Le premier qui m’a profondément bouleversée, c’est David Bowie. C’était en allant à Oxford en voyage linguistique : il y avait des mecs au fond du bus qui écoutaient Starman, et je me suis demandée ce qu’était ce truc génial. J’ai tout acheté, je voulais connaître sa vie, j’étais amoureuse de lui, je suis allé voir Furyo dix fois. Si j’invite des gens à la maison, et que je mets Space oddity, je n’arrive plus à me fixer sur la conversation. Ça me le fait d’ailleurs avec Elliott Smith maintenant. C’est pour ça que j’ai beaucoup de mal à mettre de la musique en fond sonore.

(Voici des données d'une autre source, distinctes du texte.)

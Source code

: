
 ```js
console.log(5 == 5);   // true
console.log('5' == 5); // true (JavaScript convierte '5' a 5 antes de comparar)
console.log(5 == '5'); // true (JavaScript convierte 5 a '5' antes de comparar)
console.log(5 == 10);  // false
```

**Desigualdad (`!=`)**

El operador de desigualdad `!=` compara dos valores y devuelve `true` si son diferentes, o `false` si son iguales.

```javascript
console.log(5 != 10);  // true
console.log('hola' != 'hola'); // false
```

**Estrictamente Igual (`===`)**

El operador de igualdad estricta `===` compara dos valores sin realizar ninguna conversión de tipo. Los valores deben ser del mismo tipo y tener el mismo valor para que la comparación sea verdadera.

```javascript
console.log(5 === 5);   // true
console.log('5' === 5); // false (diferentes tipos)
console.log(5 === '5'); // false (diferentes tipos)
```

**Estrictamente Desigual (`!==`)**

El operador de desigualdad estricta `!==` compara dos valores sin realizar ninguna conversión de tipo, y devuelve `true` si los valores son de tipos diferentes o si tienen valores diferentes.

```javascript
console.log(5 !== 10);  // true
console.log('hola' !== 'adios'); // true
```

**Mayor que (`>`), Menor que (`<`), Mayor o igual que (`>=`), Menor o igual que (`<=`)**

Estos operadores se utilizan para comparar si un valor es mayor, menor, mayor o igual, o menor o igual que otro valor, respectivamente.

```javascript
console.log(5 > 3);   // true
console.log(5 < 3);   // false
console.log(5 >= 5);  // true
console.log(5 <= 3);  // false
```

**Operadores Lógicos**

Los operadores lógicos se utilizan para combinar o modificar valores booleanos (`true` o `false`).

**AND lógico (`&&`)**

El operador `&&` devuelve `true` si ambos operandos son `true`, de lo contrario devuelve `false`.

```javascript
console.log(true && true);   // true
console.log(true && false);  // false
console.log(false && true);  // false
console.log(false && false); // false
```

Quels sont les premiers disques que tu as achetés ?
Ma prof d’anglais m’avait passé un disque des Pink Floyd : Obscured by clouds. J’ai dû l’écouter deux cents fois. Après, j’ai acheté une double compilation des Beach Boys chez Leclerc par hasard : c’était bien, mais ça n’a pas eu la puissance de Bowie. Le deuxième gros choc, un peu plus tard, c’était London calling des Clash. Non pas pour la musique mais pour l’énergie.

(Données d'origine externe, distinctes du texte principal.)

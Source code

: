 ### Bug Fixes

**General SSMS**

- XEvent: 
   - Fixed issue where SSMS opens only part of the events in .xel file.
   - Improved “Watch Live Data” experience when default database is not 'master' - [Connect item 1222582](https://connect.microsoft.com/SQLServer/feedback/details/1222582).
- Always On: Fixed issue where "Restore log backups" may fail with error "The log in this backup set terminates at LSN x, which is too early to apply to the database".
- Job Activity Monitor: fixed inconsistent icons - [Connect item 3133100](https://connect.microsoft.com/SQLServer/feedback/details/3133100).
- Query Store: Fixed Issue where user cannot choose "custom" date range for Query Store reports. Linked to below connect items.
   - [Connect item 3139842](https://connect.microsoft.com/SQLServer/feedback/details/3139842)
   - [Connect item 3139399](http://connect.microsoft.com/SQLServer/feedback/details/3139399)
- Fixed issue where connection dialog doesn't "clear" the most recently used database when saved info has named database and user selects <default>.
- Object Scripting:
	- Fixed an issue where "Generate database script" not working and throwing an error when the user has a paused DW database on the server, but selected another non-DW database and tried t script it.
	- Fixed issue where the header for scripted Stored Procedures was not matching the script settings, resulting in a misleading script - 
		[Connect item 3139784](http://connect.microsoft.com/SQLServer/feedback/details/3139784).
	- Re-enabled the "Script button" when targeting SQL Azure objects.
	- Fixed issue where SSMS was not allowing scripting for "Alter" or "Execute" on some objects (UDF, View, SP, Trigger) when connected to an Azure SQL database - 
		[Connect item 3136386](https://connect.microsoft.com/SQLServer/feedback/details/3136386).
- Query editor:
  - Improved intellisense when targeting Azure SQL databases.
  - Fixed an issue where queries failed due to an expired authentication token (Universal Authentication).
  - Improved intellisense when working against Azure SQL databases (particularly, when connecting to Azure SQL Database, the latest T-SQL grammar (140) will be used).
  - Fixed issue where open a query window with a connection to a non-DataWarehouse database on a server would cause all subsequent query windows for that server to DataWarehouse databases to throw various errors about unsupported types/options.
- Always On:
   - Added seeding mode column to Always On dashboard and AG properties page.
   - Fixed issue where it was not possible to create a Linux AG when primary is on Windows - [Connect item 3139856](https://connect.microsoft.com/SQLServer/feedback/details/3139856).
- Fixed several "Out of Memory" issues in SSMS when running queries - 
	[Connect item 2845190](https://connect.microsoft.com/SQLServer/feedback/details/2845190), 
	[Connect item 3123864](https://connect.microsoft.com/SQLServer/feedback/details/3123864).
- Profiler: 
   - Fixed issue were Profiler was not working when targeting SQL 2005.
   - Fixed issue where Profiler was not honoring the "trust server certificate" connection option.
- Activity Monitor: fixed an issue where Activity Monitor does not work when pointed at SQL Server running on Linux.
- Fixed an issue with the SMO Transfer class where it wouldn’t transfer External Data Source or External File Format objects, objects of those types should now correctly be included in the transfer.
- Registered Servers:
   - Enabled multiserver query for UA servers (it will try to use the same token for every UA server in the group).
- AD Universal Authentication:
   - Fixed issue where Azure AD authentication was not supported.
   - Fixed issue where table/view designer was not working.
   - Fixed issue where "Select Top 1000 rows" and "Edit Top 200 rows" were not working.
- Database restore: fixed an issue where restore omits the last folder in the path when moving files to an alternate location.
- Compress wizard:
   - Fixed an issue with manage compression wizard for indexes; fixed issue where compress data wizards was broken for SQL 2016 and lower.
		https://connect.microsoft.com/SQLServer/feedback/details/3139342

Et quand tu as commencé à travailler avec Jay Alansky, il t’a fait découvrir ses références ?
Il m’a fait connaître Burt Bacharach, pas mal de musique brésilienne… Tim Buckley aussi qui est devenu un chanteur de chevet. Et puis Todd Rundgren que j’ai mis du temps à aimer : au début, je trouvais ça confus et compliqué. Aujourd’hui, il y a Radiohead, le dernier Massive Attack, Elliott Smith… En fait, il n’y en a pas des tonnes, c’est peut-être parce que je vieillis. Ah si, il y a les Cocteau Twins parce que j’adore la voix d’Elizabeth Frazer. L’album Victoria land, c’est un sommet de volupté musicale.
Quel est ton rapport au cinéma ?
Quand j’étais petite, les actrices me fascinaient plus que les chanteuses : Marilyn Monroe, Lauren Bacall, les actrices du cinéma allemand… A l’époque, j’avais l’impression que la vraie vie était dans le cinéma. Je voulais comme ces actrices une vie d’aventures, de rencontres avec des hommes… J’ai essayé d’être actrice d’ailleurs : je suis même allée au cours Florent, mais j’ai compris que ce n’était pas mon truc.

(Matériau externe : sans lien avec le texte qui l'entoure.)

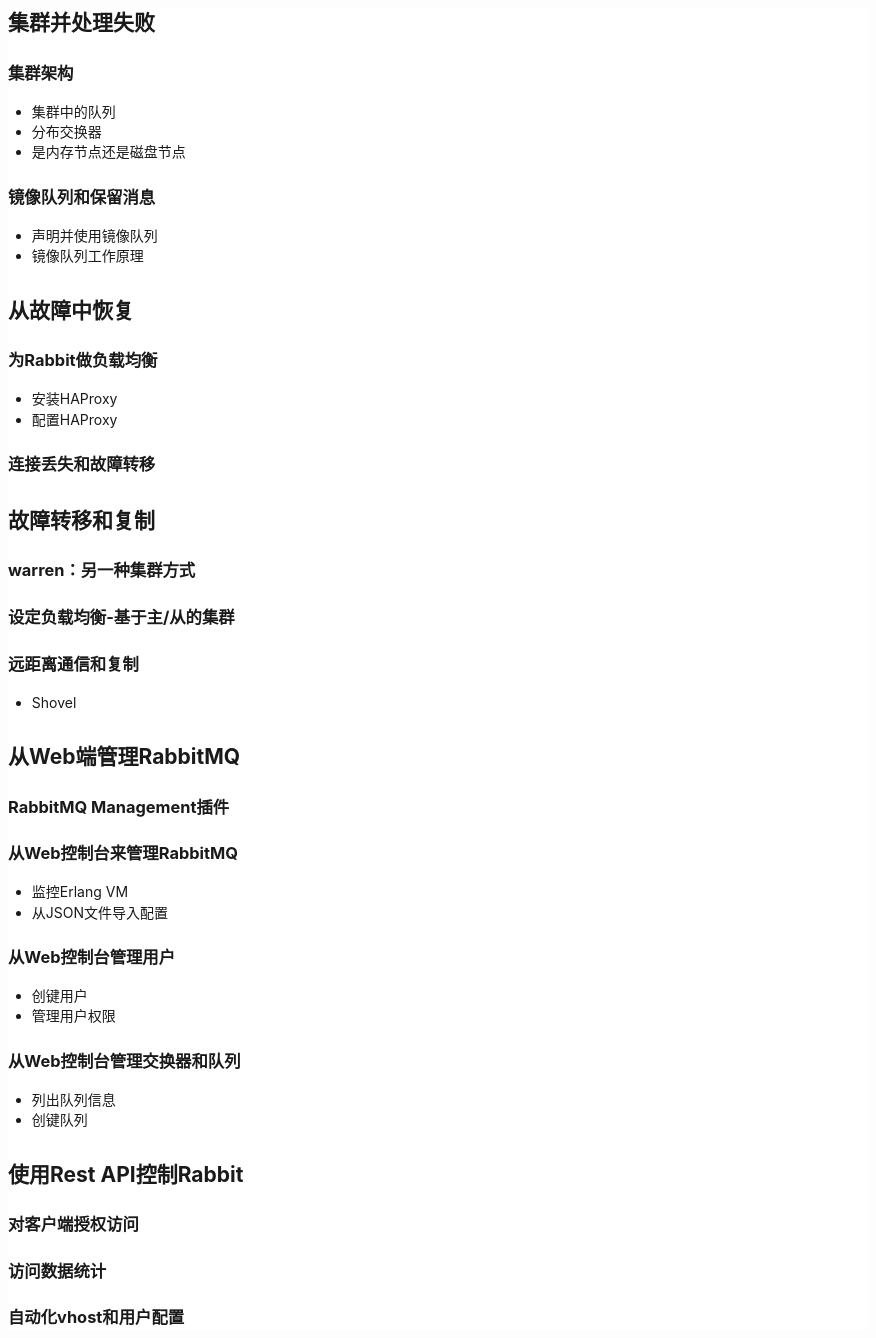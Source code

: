 ## 集群并处理失败
### 集群架构
- 集群中的队列
- 分布交换器
- 是内存节点还是磁盘节点

### 镜像队列和保留消息
- 声明并使用镜像队列
- 镜像队列工作原理

## 从故障中恢复
### 为Rabbit做负载均衡
- 安装HAProxy
- 配置HAProxy

### 连接丢失和故障转移

## 故障转移和复制
### warren：另一种集群方式
### 设定负载均衡-基于主/从的集群
### 远距离通信和复制
- Shovel

## 从Web端管理RabbitMQ
### RabbitMQ Management插件
### 从Web控制台来管理RabbitMQ
- 监控Erlang VM
- 从JSON文件导入配置

### 从Web控制台管理用户
- 创键用户
- 管理用户权限

### 从Web控制台管理交换器和队列
- 列出队列信息
- 创键队列

## 使用Rest API控制Rabbit
### 对客户端授权访问
### 访问数据统计
### 自动化vhost和用户配置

A quel moment as-tu compris qu’un film, c’était aussi un auteur ?
C’est Jay qui me l’a fait saisir. Moi, je ne faisais que le pressentir. On fonctionnait d’ailleurs comme un metteur en scène et une actrice. J’adore Zhang Yimou chez qui j’apprécie la cruauté et la justesse. J’aime aussi tout Truffaut, surtout Les Deux Anglaises et le Continent. Godard, en revanche, je ne suis pas du tout sensible. Ni Chabrol ni la plupart des cinéastes français en général. Ce n’est pas ça que j’ai envie de voir au cinéma. J’adore Clint Eastwood : tout. Je l’ai découvert dans Les Proies de Don Siegel où il débarque dans un pensionnat de jeunes filles. Toutes les femmes le désirent, mais il finit amputé. Castré en quelque sorte !
Et les livres ?
J’ai eu une passion pour George Bataille : Histoire de l’œil, tout ça. C’était comme de regarder dans un puits sans en voir le fond. Mishima aussi a beaucoup compté. J’ai eu une période polar, avec en particulier James Ellroy. Puis une période où je ne lisais que des ouvrages sur la médecine légale : Lieberman, Necropolis… Ce n’est pas de la grande littérature, mais ça me passionne qu’on puisse lire notre histoire à travers notre corps aussi facilement. Je comprends que De Vinci aille déterrer des cadavres pour étudier ce qu’il y a à l’intérieur. C’est fascinant…
La peinture a beaucoup travaillé là-dessus…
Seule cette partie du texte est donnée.